WHAT YOU ARE ASKED TO DO: Using the data below, return every line that holds the word "this".

Items from a data source:
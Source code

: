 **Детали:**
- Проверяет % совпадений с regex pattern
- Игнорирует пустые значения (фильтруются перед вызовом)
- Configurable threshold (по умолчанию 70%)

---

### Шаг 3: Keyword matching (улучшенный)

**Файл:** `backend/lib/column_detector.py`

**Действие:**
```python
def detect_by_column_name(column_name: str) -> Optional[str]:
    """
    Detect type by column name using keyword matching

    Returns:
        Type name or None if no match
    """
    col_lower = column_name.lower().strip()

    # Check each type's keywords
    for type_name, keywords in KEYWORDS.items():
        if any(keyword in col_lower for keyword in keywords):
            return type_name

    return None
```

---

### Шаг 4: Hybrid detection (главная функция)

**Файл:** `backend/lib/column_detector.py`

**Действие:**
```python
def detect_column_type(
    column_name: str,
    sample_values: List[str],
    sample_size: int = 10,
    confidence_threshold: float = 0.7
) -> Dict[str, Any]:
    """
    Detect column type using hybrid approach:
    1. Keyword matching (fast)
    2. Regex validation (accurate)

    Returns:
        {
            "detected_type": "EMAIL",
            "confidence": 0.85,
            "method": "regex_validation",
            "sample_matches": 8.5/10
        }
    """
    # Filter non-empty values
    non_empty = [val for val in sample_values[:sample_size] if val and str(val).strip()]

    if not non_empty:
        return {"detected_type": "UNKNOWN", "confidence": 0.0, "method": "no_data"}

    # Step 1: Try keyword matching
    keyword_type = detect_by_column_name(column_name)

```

---

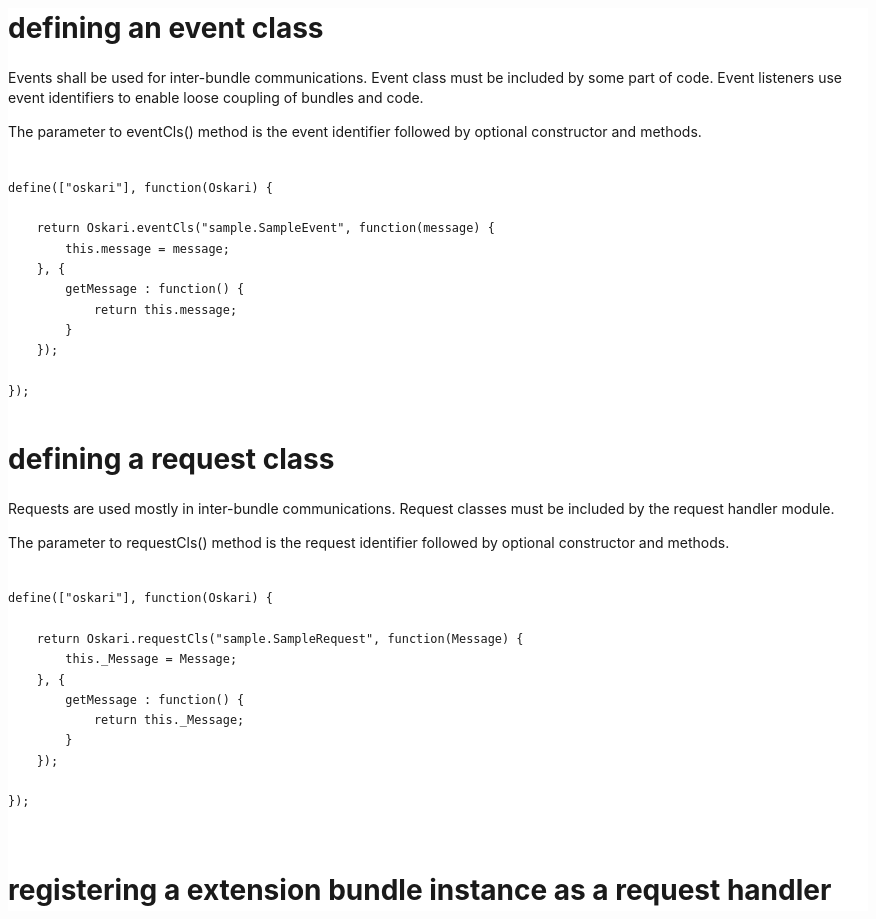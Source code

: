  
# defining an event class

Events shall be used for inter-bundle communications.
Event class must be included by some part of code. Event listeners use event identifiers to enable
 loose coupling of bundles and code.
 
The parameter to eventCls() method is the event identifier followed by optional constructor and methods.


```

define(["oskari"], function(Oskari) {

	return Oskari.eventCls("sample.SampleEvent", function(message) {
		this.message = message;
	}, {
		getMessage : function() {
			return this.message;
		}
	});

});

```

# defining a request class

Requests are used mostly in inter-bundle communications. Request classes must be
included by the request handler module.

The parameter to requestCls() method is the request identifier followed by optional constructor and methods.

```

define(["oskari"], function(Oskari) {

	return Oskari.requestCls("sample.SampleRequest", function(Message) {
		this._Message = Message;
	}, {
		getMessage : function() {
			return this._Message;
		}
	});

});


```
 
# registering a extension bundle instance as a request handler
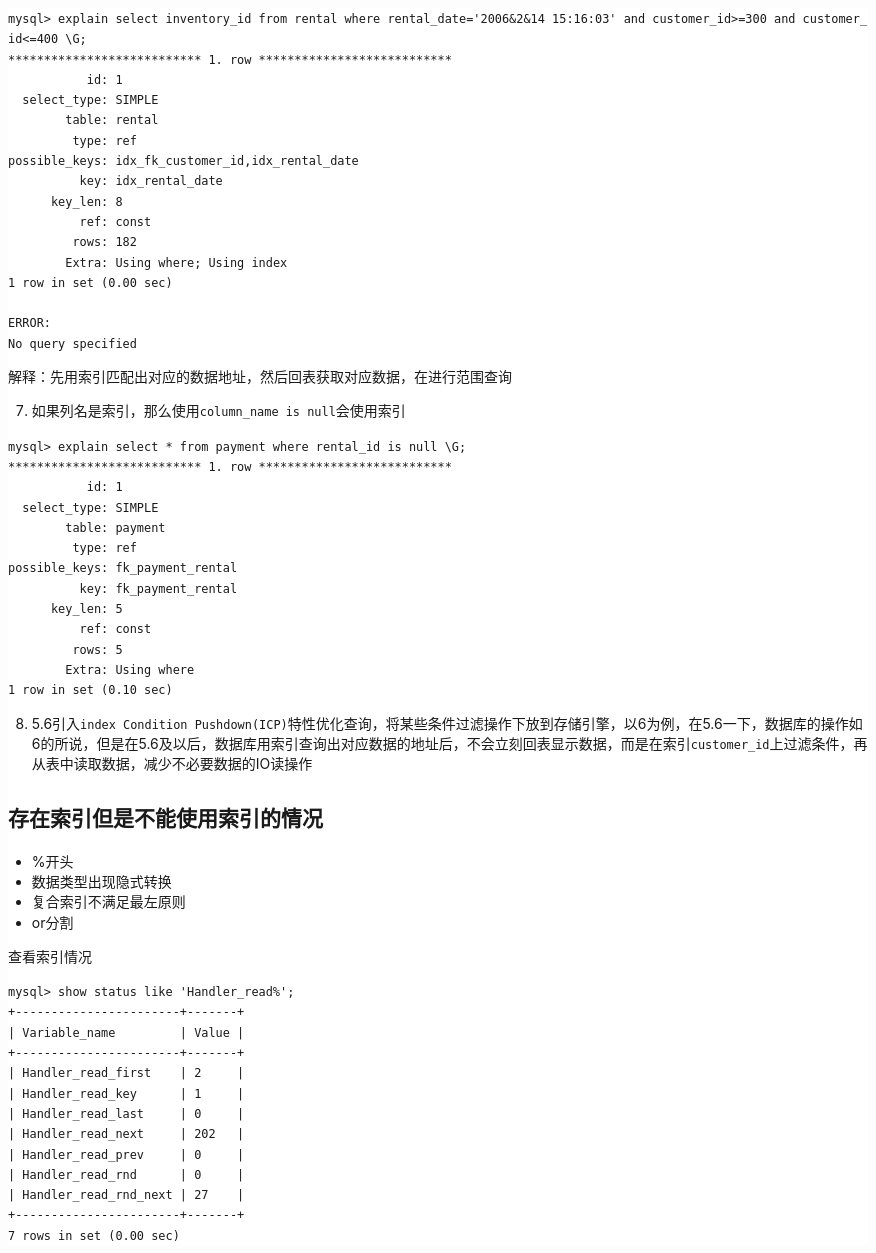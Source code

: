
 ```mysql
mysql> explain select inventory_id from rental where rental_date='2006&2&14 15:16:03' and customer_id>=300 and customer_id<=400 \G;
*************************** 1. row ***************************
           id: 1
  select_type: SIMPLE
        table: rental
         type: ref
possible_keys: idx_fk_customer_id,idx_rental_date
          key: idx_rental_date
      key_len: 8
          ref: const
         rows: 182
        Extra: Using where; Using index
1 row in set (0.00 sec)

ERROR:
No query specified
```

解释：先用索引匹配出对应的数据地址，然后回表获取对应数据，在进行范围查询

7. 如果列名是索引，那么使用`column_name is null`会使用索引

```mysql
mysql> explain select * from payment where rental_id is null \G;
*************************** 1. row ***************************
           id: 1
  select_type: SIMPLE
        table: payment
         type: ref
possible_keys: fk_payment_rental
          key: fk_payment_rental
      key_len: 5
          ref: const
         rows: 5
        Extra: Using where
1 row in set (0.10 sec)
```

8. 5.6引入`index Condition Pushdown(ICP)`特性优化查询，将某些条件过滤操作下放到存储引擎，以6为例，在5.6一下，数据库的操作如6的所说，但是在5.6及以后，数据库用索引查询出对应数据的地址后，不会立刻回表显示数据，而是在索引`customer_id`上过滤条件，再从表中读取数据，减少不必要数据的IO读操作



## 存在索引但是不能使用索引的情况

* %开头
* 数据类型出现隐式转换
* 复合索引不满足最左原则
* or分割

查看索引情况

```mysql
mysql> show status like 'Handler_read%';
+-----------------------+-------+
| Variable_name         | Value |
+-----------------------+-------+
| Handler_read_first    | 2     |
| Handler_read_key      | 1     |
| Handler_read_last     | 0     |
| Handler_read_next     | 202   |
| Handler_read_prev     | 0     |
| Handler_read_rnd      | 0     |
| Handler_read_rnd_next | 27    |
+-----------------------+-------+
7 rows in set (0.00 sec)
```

--

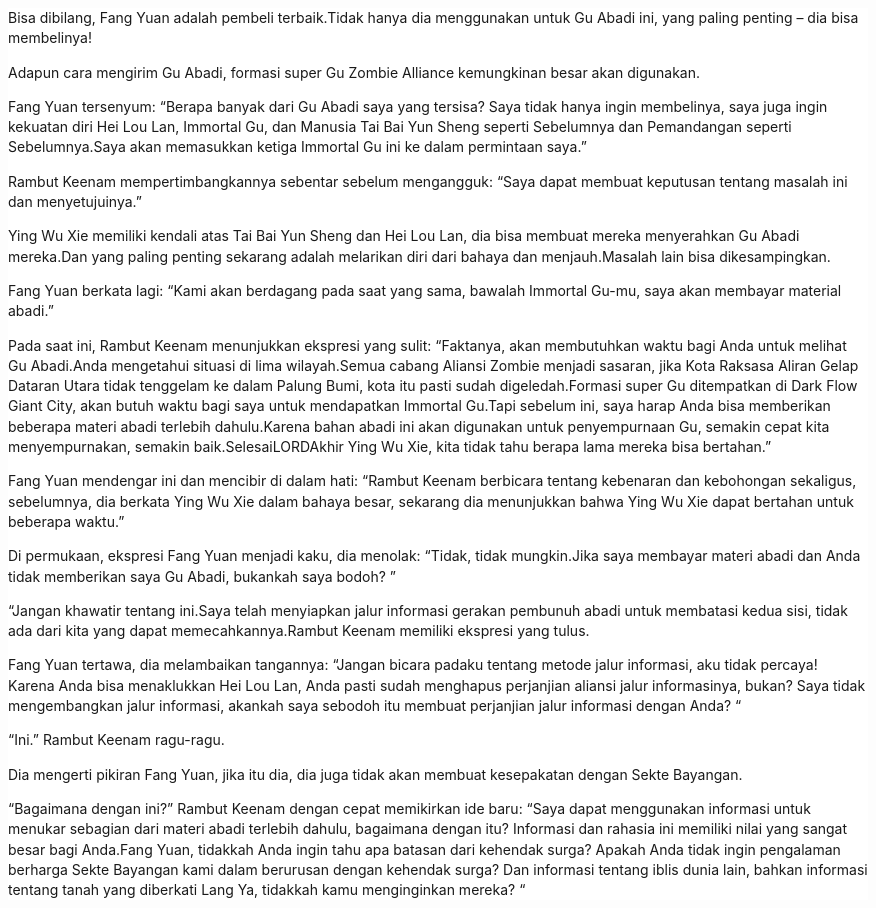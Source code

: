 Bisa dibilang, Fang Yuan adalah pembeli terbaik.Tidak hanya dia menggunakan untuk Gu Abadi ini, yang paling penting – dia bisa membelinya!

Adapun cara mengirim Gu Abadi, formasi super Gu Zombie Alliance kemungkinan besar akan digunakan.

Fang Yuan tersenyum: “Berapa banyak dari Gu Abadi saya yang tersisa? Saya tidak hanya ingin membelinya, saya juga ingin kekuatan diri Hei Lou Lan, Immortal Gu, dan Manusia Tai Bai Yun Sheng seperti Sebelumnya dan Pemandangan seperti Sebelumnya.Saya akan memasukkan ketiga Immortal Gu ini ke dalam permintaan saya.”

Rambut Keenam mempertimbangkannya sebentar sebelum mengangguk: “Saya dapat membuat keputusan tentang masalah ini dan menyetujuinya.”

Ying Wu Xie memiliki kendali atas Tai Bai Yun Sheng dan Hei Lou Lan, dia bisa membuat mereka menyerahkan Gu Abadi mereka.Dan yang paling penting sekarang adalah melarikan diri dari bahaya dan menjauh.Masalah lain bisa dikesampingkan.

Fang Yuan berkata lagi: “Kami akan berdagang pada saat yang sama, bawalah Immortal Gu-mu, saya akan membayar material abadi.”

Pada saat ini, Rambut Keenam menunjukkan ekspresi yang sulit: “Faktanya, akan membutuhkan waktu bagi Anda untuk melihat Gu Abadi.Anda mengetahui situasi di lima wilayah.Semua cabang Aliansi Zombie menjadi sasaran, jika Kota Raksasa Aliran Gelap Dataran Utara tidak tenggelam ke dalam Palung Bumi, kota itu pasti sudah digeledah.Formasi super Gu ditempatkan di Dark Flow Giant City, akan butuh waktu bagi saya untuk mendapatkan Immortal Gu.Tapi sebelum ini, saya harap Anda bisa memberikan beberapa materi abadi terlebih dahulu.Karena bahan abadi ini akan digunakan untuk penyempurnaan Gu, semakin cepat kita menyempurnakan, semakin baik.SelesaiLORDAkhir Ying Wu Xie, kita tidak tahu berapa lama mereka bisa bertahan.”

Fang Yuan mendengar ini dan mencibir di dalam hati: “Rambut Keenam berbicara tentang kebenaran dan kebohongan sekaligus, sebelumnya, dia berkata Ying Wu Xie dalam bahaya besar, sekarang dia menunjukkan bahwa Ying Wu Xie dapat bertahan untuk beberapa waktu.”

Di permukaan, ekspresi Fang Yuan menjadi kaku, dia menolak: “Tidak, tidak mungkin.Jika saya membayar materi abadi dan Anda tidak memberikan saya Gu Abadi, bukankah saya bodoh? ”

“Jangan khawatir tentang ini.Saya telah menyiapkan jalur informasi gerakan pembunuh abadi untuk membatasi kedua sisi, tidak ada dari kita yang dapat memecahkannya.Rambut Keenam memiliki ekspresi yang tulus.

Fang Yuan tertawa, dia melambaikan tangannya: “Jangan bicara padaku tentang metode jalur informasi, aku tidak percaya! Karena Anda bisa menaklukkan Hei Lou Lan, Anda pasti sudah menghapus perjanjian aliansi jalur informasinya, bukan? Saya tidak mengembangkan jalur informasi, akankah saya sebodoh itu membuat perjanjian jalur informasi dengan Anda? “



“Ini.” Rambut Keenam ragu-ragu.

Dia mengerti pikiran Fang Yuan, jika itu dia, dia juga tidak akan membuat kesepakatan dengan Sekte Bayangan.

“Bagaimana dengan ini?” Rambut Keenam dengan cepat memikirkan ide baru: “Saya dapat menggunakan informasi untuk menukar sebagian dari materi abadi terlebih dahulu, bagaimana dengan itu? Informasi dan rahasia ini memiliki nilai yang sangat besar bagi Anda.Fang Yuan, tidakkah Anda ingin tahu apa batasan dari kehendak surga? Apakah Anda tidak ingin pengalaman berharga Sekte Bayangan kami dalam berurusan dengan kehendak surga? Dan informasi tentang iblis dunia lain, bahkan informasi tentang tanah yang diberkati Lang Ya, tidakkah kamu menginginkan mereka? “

COMPLETED TASK:
		this.message = message;
			return this.message;
		this._Message = Message;
			return this._Message;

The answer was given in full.